⟨
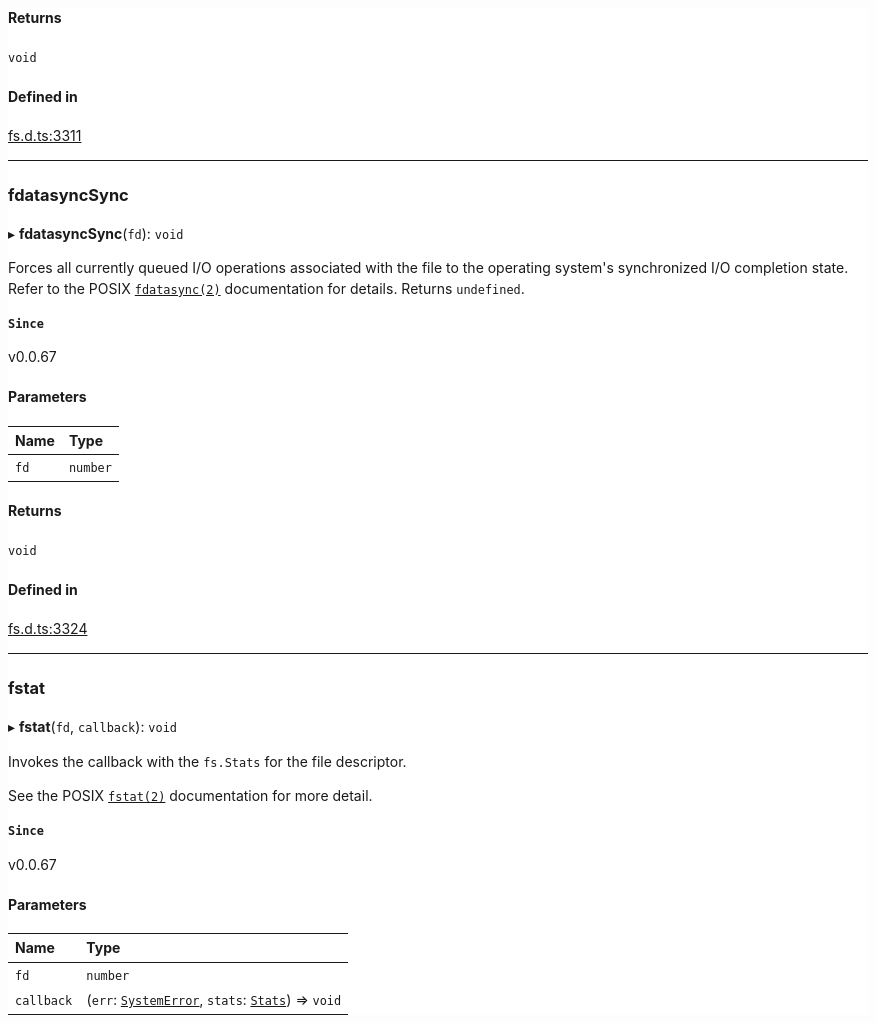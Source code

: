 #### Returns

`void`

#### Defined in

[fs.d.ts:3311](https://github.com/goodcodedev/bun-types/blob/8bd1b3a/fs.d.ts#L3311)

___

### fdatasyncSync

▸ **fdatasyncSync**(`fd`): `void`

Forces all currently queued I/O operations associated with the file to the
operating system's synchronized I/O completion state. Refer to the POSIX [`fdatasync(2)`](http://man7.org/linux/man-pages/man2/fdatasync.2.html) documentation for details. Returns `undefined`.

**`Since`**

v0.0.67

#### Parameters

| Name | Type |
| :------ | :------ |
| `fd` | `number` |

#### Returns

`void`

#### Defined in

[fs.d.ts:3324](https://github.com/goodcodedev/bun-types/blob/8bd1b3a/fs.d.ts#L3324)

___

### fstat

▸ **fstat**(`fd`, `callback`): `void`

Invokes the callback with the `fs.Stats` for the file descriptor.

See the POSIX [`fstat(2)`](http://man7.org/linux/man-pages/man2/fstat.2.html) documentation for more detail.

**`Since`**

v0.0.67

#### Parameters

| Name | Type |
| :------ | :------ |
| `fd` | `number` |
| `callback` | (`err`: [`SystemError`](../interfaces/bun._bun_.SystemError.md), `stats`: [`Stats`](../classes/fs._fs_.Stats.md)) => `void` |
⟩
:: GOAL OF THE EXERCISE ::
Give the number, and nothing else, of lines in the listing above that include the word "POSIX".

:: EXERCISE ANSWER ::
2